TASK INPUTS below:
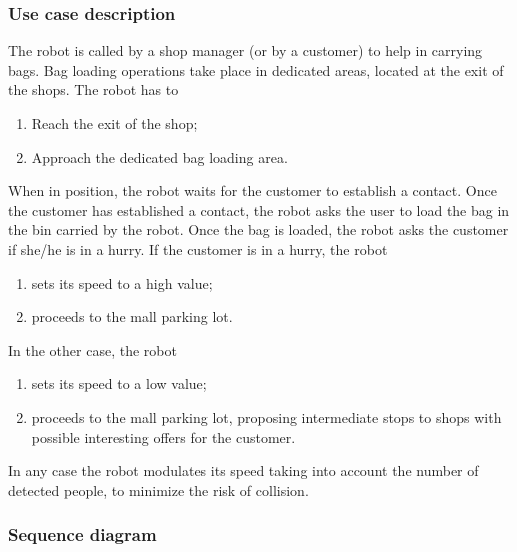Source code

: \subsubsection{Use case description}

The robot is called by a shop manager (or by a customer) to help
in carrying bags. Bag loading operations take place in dedicated areas,
located at the exit of the shops.
The robot has to
\begin{enumerate}
\item Reach the exit of the shop;
\item Approach the dedicated bag loading area.
\end{enumerate}

\noindent When in position, the robot waits for the customer to establish
a contact.
Once the customer has established a contact, the robot asks the user
to load the bag in the bin carried by the robot.
Once the bag is loaded, the robot asks the customer if she/he is in a hurry.
If the customer is in a hurry, the robot
\begin{enumerate}
\item sets its speed to a high value;
\item proceeds to the mall parking lot.
\end{enumerate}

\noindent In the other case, the robot
\begin{enumerate}
\item sets its speed to a low value;
\item proceeds to the mall parking lot, proposing intermediate stops to shops
with possible interesting offers for the customer.
\end{enumerate}

In any case the robot modulates its speed taking into account the number of detected people,
to minimize the risk of collision.

\subsubsection{Sequence diagram}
End of TASK INPUTS.
*ABOUT THIS EXERCISE*.
All entries are to be duplicated exactly, with the pictures left out.

*RESPONSE TO THE TASK*.
Source code

: \subsubsection{Use case description}

The robot is called by a shop manager (or by a customer) to help
in carrying bags. Bag loading operations take place in dedicated areas,
located at the exit of the shops.
The robot has to
\begin{enumerate}
\item Reach the exit of the shop;
\item Approach the dedicated bag loading area.
\end{enumerate}

\noindent When in position, the robot waits for the customer to establish
a contact.
Once the customer has established a contact, the robot asks the user
to load the bag in the bin carried by the robot.
Once the bag is loaded, the robot asks the customer if she/he is in a hurry.
If the customer is in a hurry, the robot
\begin{enumerate}
\item sets its speed to a high value;
\item proceeds to the mall parking lot.
\end{enumerate}

\noindent In the other case, the robot
\begin{enumerate}
\item sets its speed to a low value;
\item proceeds to the mall parking lot, proposing intermediate stops to shops
with possible interesting offers for the customer.
\end{enumerate}

In any case the robot modulates its speed taking into account the number of detected people,
to minimize the risk of collision.

\subsubsection{Sequence diagram}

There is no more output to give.